Mining through the Pipelines: How We Accelerate Debugging

Sumant Patil
Hevo Data Engineering
5 min readNov 25, 2021

Hevo’s On-call Engineers strive to provide a smooth and seamless experience to customers by ensuring that their Pipelines run successfully. Debugging and fixing any issues faced by customers is, therefore, always handled on priority.

A successfully configured Pipeline centers around the following key areas:

  • Source: Where the data is ingested from. This might be a Database (ex. MySQL, MongoDB, etc.) or a SaaS application (ex. Salesforce, HubSpot, Intercom, etc.)
  • Transformations: These are transformations to clean or enrich your data.
  • Schema Mapper: It maps your Source Schemas to your Destination tables.
  • Destination: Where all the data collected from the Source is stored.

Debugging Database Sources was a critical use case for us, but it became even more convoluted with increasing SaaS applications. The APIs of these applications often change and hence can result in issues with our Data Pipelines.

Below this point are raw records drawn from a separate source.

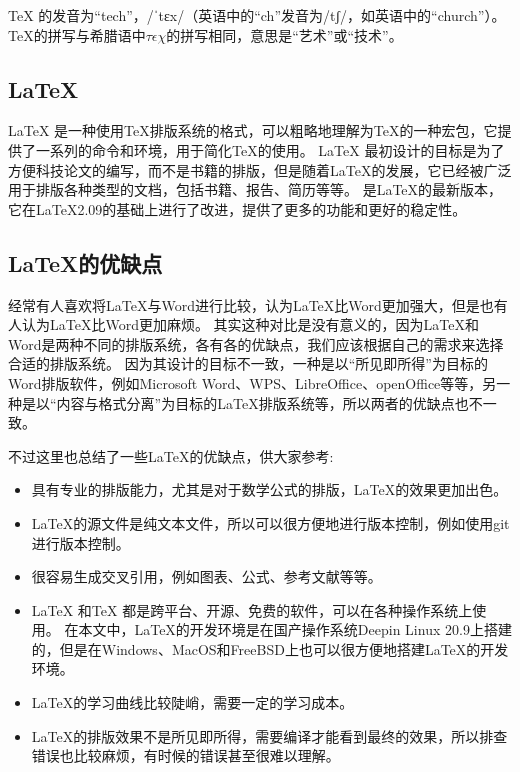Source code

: \documentclass{suesreport}
\begin{document}
    \TeX{} 的发音为“tech”，/ˈtɛx/（英语中的“ch”发音为/tʃ/，如英语中的“church”）。\TeX{}的拼写与希腊语中$\tau\epsilon\chi$的拼写相同，意思是“艺术”或“技术”。

    \subsection{\LaTeX{}}
    \LaTeX{} 是一种使用\TeX{}排版系统的格式，可以粗略地理解为\TeX{}的一种宏包，它提供了一系列的命令和环境，用于简化\TeX{}的使用。
    \LaTeX{} 最初设计的目标是为了方便科技论文的编写，而不是书籍的排版，但是随着\LaTeX{}的发展，它已经被广泛用于排版各种类型的文档，包括书籍、报告、简历等等。
    \LaTeXe{} 是\LaTeX{}的最新版本，它在\LaTeX{}2.09的基础上进行了改进，提供了更多的功能和更好的稳定性。

    \subsection{\LaTeX{}的优缺点}
    经常有人喜欢将\LaTeX{}与Word进行比较，认为\LaTeX{}比Word更加强大，但是也有人认为\LaTeX{}比Word更加麻烦。
    其实这种对比是没有意义的，因为\LaTeX{}和Word是两种不同的排版系统，各有各的优缺点，我们应该根据自己的需求来选择合适的排版系统。
    因为其设计的目标不一致，一种是以“所见即所得”为目标的Word排版软件，例如Microsoft Word、WPS、LibreOffice、openOffice等等，另一种是以“内容与格式分离”为目标的\LaTeX{}排版系统等，所以两者的优缺点也不一致。

    不过这里也总结了一些\LaTeX{}的优缺点，供大家参考:
    \begin{itemize}
        \item 具有专业的排版能力，尤其是对于数学公式的排版，\LaTeX{}的效果更加出色。
        \item \LaTeX{}的源文件是纯文本文件，所以可以很方便地进行版本控制，例如使用git进行版本控制。
        \item 很容易生成交叉引用，例如图表、公式、参考文献等等。
        \item \LaTeX{} 和\TeX{} 都是跨平台、开源、免费的软件，可以在各种操作系统上使用。
        在本文中，\LaTeX{}的开发环境是在国产操作系统Deepin Linux 20.9上搭建的，但是在Windows、MacOS和FreeBSD上也可以很方便地搭建\LaTeX{}的开发环境。
        \item \LaTeX{}的学习曲线比较陡峭，需要一定的学习成本。
        \item \LaTeX{}的排版效果不是所见即所得，需要编译才能看到最终的效果，所以排查错误也比较麻烦，有时候的错误甚至很难以理解。
    \end{itemize}
\end{document}
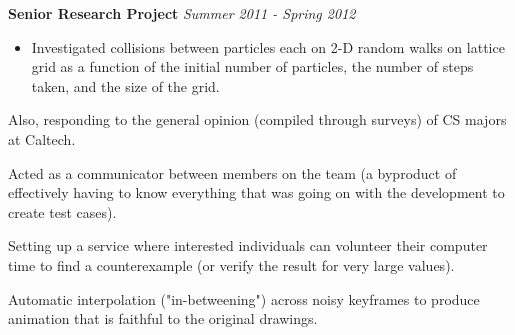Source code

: \textbf{Senior Research Project} \hfill \emph{Summer 2011 - Spring 2012}
	\begin{itemize} \itemsep -0pt
		\item Investigated collisions between particles each on 2-D random walks on lattice grid as a function of the initial number of particles, the number of steps taken, and the size of the grid.
	\end{itemize}



 Also, responding to the general opinion (compiled through surveys) of CS majors at Caltech.

 \item Acted as a communicator between members on the team (a byproduct of effectively having to know everything that was going on with the development to create test cases).

 \item Setting up a service where interested individuals can volunteer their computer time to find a counterexample (or verify the result for very large values).


\item Automatic interpolation ("in-betweening") across noisy keyframes to produce animation that is faithful to the original drawings.


\smallskip


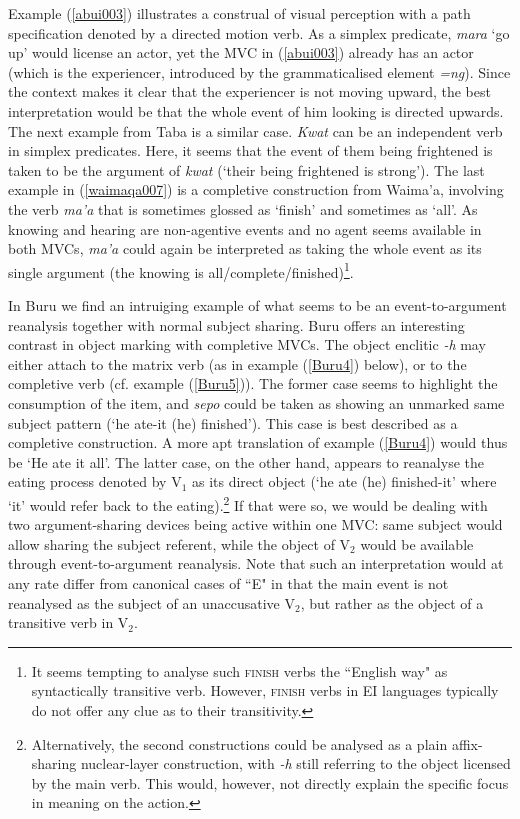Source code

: Example (\ref{abui003}) illustrates a construal of visual perception with a path specification denoted by a directed motion verb. As a simplex predicate, \textit{mara} `go up' would license an actor, yet the MVC in (\ref{abui003}) already has an actor (which is the experiencer, introduced by the grammaticalised element \textit{=ng}). Since the context makes it clear that the experiencer is not moving upward, the best interpretation would be that the whole event of him looking is directed upwards. The next example from Taba is a similar case. \textit{Kwat} can be an independent verb in simplex predicates. Here, it seems that the event of them being frightened is taken to be the argument of \textit{kwat} (`their being frightened is strong'). The last example in (\ref{waimaqa007}) is a completive construction from Waima'a, involving the verb \textit{ma'a} that is sometimes glossed as `finish' and sometimes as `all'. As knowing and hearing are non-agentive events and no agent seems available in both MVCs, \textit{ma'a} could again be interpreted as taking the whole event as its single argument (the knowing is all/complete/finished)\footnote{It seems tempting to analyse such \textsc{finish} verbs the ``English way" as syntactically transitive verb. However, \textsc{finish} verbs in EI languages typically do not offer any clue as to their transitivity.}.

In Buru we find an intruiging example of what seems to be an event-to-ar\-gu\-ment reanalysis together with normal subject sharing. Buru offers an interesting contrast in object marking with completive MVCs. The object enclitic \textit{-h} may either attach to the matrix verb (as in example (\ref{Buru4}) below), or to the completive verb (cf. example (\ref{Buru5})). The former case seems to highlight the consumption of the item, and \textit{sepo} could be taken as showing an unmarked same subject pattern (`he ate-it (he) finished'). This case is best described as a completive construction. A more apt translation of example (\ref{Buru4}) would thus be `He ate it all'. The latter case, on the other hand, appears to reanalyse the eating process denoted by V$_1$ as its direct object (`he ate (he) finished-it' where `it' would refer back to the eating).\footnote{Alternatively, the second constructions could be analysed as a plain affix-sharing nuclear-layer construction, with \textit{-h} still referring to the object licensed by the main verb. This would, however, not directly explain the specific focus in meaning on the action.} If that were so, we would be dealing with two argument-sharing devices being active within one MVC: same subject would allow sharing the subject referent, while the object of V$_2$ would be available through event-to-argument reanalysis. Note that such an interpretation would at any rate differ from canonical cases of ``E" in that the main event is not reanalysed as the subject of an unaccusative V$_2$, but rather as the object of a transitive verb in V$_2$.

To tackle these issues, we thought of designing & incorporating a set of tools to enhance our Debugging capabilities. Here, the primary aim was to empower & speed up our issue-resolution/Debugging process. It would enable our Support teams to rapidly analyse relevant data points & identify the root cause of the issues in no time. Moreover, a high-performing framework would facilitate our On-call Developers to get started and resolve the issues in the right nick of time. It would also benefit our Solutions & Sales teams to improve their turnaround time and deliver a befitting experience with timely solutions.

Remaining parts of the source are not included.